For all the percussion battery in the Zimmermann, it was the trianglist attacking with two beaters in the Brahms 4 scherzo who impressed the most.

I fancy Photoptosis needs to be experienced live: it might not make too much sense simply heard. But there's definitely a line through it and an expressive urgency which lifts it, for me, above Boulez and Stockhausen.

Susan Scheid said...

How very nice of you to think of us with regard to our trip to Ainola, David! I was listening to Sibelius symphonies much of yesterday and thinking of your comment about enjoying swimming around in the soup. It turns out there are many more of the symphonies that I don't know than those I do, so there is much to discover. I enjoyed coming back here to the additional discussion, too. The Animate Orchestra sounds like so much fun--and such a great idea, too.

David said...

Thought of you too after the perfect Turn of the Screw, which I know you would have reeled at and which gave me goosebumps for the first time since I shunted scenery around at Aldeburgh back in the mid 1980s - I had to come to Lyon's mini Britten festival to see it. Ravishingly beautiful, disturbing and apt visuals courtesy of Fura dels Baus director Valentina Carrasco in which a giant cat's cradle/spider web catches up all the furniture of Bly in its web, fine singing - including a great young Governess from the opera project here - and beautiful, almost Debussyan sounds from the 13 players under the fabulous Kazushi Ono. More from him tonight in Yoshi Oida's production of Grimes. Missed Curlew River owing to Eurostar meltdown. We were lucky to get here at all on Thursday - though at 23 00 instead of the intended 18 00.
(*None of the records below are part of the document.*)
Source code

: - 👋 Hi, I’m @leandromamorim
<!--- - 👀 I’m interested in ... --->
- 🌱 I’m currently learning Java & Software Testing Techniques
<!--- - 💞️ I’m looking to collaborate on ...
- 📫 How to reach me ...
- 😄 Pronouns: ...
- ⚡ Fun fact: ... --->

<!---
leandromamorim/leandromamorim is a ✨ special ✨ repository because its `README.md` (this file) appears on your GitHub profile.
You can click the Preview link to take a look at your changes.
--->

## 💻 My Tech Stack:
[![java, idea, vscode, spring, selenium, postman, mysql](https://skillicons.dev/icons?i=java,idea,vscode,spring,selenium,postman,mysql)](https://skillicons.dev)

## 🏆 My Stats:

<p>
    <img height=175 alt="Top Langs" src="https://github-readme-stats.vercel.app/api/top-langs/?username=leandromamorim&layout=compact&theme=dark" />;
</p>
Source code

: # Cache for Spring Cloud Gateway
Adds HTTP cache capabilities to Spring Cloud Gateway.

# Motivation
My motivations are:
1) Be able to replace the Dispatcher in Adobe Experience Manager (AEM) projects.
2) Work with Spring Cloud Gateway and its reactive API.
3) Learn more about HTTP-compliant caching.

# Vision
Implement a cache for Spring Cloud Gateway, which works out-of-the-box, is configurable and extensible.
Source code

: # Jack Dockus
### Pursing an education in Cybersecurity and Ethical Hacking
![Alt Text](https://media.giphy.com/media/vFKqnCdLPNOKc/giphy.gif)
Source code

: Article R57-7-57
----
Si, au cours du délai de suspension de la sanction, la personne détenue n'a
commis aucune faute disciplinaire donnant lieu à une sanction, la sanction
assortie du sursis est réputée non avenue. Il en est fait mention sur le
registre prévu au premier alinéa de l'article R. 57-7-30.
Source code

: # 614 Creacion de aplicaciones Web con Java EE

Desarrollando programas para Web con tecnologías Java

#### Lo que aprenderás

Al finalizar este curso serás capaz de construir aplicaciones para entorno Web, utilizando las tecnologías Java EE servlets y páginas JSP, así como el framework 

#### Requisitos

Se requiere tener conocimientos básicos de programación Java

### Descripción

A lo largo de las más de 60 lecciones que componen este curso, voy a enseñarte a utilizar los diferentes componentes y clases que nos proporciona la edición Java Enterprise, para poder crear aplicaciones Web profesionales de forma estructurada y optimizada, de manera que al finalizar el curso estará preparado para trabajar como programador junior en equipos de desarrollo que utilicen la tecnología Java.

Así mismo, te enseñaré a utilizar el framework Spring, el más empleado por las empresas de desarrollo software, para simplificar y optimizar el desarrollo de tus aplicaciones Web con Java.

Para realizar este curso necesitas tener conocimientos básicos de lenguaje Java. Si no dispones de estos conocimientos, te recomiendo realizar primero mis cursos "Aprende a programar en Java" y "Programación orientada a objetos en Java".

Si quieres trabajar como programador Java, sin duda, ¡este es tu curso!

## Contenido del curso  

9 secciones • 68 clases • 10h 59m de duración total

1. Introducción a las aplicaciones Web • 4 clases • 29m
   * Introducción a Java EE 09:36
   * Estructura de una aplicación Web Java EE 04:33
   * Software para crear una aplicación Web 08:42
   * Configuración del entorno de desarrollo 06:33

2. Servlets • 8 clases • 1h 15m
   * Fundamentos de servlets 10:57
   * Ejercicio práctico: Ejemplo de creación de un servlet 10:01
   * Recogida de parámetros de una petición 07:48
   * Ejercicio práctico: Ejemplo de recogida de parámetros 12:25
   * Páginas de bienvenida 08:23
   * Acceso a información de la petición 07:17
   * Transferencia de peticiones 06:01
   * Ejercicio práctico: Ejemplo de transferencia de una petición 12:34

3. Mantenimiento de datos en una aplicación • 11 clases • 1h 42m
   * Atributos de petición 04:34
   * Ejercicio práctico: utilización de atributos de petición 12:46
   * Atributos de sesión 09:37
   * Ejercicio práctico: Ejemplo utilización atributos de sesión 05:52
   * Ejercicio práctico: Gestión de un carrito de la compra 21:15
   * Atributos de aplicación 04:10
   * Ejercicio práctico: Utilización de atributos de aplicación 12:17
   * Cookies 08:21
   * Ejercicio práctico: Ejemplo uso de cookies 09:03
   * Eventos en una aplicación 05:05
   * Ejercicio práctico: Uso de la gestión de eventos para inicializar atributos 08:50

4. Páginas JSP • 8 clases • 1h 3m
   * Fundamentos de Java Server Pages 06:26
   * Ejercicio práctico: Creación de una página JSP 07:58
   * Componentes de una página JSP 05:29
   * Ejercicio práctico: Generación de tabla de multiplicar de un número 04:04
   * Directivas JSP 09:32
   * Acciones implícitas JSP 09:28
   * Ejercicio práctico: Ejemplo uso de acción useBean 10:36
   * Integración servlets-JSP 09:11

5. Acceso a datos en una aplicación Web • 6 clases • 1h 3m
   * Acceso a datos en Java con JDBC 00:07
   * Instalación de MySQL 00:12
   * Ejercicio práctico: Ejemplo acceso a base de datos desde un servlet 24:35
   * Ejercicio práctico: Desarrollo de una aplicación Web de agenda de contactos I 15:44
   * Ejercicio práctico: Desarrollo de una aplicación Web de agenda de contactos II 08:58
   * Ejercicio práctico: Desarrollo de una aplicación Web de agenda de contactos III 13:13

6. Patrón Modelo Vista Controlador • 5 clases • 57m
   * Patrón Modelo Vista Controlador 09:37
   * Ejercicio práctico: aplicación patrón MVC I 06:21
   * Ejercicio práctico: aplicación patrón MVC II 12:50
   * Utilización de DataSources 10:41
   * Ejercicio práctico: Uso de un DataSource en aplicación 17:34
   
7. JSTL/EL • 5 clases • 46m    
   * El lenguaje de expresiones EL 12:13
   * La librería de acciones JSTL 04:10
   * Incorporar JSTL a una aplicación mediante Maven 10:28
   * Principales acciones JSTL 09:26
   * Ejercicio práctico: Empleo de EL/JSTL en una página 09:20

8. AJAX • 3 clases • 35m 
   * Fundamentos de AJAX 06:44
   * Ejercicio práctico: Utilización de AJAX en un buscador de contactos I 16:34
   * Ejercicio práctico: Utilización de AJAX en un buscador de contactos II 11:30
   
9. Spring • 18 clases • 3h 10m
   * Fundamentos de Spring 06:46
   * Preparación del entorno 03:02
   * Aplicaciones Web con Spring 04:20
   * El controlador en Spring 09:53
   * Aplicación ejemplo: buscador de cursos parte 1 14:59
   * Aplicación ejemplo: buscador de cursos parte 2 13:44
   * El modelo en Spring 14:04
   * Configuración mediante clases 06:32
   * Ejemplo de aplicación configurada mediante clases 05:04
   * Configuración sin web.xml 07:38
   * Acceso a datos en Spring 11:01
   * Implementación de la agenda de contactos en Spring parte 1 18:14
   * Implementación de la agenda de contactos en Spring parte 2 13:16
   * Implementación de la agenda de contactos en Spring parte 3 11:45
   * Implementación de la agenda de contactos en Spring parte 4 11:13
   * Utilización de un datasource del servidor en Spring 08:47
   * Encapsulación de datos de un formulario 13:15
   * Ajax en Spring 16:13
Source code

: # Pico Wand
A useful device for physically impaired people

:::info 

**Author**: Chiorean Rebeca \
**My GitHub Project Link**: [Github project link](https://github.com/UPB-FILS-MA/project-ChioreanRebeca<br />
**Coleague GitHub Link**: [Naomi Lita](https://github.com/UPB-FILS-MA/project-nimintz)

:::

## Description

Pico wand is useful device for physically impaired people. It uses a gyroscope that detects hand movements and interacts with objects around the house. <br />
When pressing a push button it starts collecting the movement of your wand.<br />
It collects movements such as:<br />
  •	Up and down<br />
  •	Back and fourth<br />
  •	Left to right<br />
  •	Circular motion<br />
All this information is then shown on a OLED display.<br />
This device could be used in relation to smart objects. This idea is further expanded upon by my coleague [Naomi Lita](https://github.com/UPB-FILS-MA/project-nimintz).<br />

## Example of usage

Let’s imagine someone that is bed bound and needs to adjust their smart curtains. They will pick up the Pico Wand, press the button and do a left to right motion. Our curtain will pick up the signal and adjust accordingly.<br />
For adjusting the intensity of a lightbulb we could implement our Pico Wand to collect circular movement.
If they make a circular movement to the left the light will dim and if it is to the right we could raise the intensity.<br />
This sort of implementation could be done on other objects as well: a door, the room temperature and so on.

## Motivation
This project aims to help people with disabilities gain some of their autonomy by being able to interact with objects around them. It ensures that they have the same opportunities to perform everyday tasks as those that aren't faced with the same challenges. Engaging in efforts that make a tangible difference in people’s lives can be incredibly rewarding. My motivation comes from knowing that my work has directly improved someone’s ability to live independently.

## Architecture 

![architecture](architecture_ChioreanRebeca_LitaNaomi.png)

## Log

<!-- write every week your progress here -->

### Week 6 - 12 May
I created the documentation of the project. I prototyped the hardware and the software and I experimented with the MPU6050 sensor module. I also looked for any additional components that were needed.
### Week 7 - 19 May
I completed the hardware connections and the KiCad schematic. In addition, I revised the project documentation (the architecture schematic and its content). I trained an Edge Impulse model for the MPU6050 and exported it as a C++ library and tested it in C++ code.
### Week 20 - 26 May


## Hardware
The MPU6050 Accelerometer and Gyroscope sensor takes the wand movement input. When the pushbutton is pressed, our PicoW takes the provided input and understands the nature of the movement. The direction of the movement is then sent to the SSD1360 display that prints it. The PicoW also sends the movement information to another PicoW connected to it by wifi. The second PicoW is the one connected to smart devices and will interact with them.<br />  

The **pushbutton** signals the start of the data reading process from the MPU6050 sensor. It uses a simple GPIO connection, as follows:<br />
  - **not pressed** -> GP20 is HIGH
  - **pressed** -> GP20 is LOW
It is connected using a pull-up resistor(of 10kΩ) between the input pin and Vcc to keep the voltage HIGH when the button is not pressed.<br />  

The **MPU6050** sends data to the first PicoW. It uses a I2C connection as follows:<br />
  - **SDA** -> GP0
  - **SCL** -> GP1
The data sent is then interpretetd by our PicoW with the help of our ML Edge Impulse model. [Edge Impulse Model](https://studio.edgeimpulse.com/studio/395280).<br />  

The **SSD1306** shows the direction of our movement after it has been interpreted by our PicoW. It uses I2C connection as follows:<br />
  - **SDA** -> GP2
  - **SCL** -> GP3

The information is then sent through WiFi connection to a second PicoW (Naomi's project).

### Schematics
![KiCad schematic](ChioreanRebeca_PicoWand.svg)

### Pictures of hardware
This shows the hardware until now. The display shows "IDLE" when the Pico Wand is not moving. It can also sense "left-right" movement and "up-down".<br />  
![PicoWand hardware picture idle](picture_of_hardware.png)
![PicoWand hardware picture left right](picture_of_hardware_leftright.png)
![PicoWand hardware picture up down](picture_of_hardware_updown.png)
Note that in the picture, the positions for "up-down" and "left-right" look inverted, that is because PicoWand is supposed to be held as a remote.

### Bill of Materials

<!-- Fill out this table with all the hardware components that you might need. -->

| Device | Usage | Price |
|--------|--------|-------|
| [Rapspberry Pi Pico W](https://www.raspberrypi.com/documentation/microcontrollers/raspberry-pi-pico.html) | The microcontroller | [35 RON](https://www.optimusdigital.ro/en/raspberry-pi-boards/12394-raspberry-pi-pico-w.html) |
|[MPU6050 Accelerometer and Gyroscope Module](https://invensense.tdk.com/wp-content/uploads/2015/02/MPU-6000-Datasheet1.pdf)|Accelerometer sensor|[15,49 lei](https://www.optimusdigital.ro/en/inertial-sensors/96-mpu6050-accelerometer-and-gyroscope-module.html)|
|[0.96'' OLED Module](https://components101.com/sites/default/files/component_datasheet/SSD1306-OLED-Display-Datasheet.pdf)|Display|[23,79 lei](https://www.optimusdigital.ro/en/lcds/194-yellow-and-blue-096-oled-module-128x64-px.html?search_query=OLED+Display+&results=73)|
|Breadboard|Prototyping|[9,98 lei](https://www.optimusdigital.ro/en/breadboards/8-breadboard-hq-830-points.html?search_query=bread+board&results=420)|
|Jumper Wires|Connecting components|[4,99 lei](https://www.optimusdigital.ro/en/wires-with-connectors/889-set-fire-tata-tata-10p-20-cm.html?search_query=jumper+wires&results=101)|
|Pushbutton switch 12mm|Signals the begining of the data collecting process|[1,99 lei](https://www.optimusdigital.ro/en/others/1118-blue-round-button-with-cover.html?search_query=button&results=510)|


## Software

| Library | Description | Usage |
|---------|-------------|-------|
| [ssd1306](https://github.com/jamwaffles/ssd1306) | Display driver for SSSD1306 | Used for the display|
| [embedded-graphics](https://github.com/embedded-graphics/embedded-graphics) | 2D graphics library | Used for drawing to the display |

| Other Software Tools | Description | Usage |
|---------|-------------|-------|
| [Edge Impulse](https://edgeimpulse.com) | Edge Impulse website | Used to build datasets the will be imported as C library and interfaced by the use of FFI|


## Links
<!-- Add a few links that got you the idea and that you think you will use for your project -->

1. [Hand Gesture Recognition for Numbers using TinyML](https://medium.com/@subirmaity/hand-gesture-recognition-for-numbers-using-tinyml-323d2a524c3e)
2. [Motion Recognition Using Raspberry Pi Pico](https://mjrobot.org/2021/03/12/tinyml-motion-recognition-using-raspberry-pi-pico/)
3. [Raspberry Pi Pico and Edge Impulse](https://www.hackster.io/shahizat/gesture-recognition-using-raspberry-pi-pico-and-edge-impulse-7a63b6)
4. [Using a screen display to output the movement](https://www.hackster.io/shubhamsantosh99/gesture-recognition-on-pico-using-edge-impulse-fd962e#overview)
As for other Sibelius symphonies, alas that there are only seven, none of them inordinately long...and now you can hear the fragments believed to belong to the Eighth on John Storgards' new CD cycle.

Susan Scheid said...

The Lyons Turn of the Screw sounds stunning. I hope I get a chance to see/hear it at some point. Do you know whether it's slated to go on DVD? Glad you made it back all right--that was quite a delay! Now, off to the garden to do some preliminary clean-up, then back to NYC for three concerts this coming week!

David said...

All I know so far is that it's been recorded by France Musique, but whether that's sound or sound + vision I'm not sure. I want it to be seen, though: its only rival in my memory is a Scottish Opera Tramway production by Graham Vick from the early 1990s which one of my students had on a video - never made it to DVD.

The Grimes was more flawed, but had great moments, as well as more superlative conducting from Ono, and it was the genius of the piece itself that had me in floods of tears nearly all the way through Act Two.

Kindly the admin offered another night and a changed return so that I could see today's afternoon performance of Curlew River, but there were ailing mothers to be visited and we had the bliss of a lively afternoon in Paris yesterday - as well as a smooth homeward journey, thank goodness. May your garden finally bloom as ours all are.

Catriona said...

Lowering the tone somewhat, I think your duck is a barnacle goose.